And S130, controlling the rotation speed of the engine to continuously rise to the target rotation speed.

Specifically, the rotation speed of the engine is a physical parameter, and the rotation speed of the engine is related to the number of times of doing work in unit time or the effective power of the engine, that is, the effective power of the engine changes with different rotation speeds.

Further, kinetic energy provided by the engine is transmitted to different gears corresponding to different gears through the clutch, namely, the engine has different rotating speeds matched with the different gears. The target rotational speed is the rotational speed of the engine in the target gear, and the target rotational speed is the rotational speed of the engine in the 2 nd gear if the target gear is the 2 nd gear.

And S140, controlling the current gear to be shifted down to the target gear.

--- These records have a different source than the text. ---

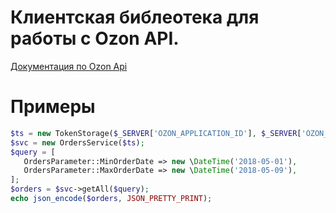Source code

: # Клиентская библеотека для работы с Ozon API.

[Документация по Ozon Api](http://marketplace.ozon.ru/merchants-help)

# Примеры

 ```php
$ts = new TokenStorage($_SERVER['OZON_APPLICATION_ID'], $_SERVER['OZON_SECRET_KEY']);
$svc = new OrdersService($ts);
$query = [
    OrdersParameter::MinOrderDate => new \DateTime('2018-05-01'),
    OrdersParameter::MaxOrderDate => new \DateTime('2018-05-09'),
];
$orders = $svc->getAll($query);
echo json_encode($orders, JSON_PRETTY_PRINT);
 ```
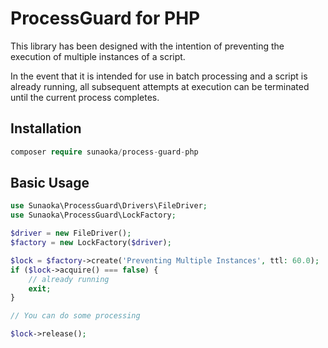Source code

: # ProcessGuard for PHP

This library has been designed with the intention of preventing the execution 
of multiple instances of a script.

In the event that it is intended for use in batch processing and a script is 
already running, all subsequent attempts at execution can be terminated 
until the current process completes.

## Installation

```php
composer require sunaoka/process-guard-php
```

## Basic Usage

```php
use Sunaoka\ProcessGuard\Drivers\FileDriver;
use Sunaoka\ProcessGuard\LockFactory;

$driver = new FileDriver();
$factory = new LockFactory($driver);

$lock = $factory->create('Preventing Multiple Instances', ttl: 60.0);
if ($lock->acquire() === false) {
    // already running
    exit;
}

// You can do some processing

$lock->release();
```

Specifically, the gear is controlled to perform synchronous adjustment while the rotation speed of the transmitter is continuously increased from the current rotation speed to the target rotation speed, i.e., the current gear is downshifted to the target gear. For example, when the current gear is 4 th gear and the target gear is 2 nd gear, the gear will be 2 nd gear from 4 th gear while the rotational speed of the engine continues to rise to the 2 nd gear lower rotational speed.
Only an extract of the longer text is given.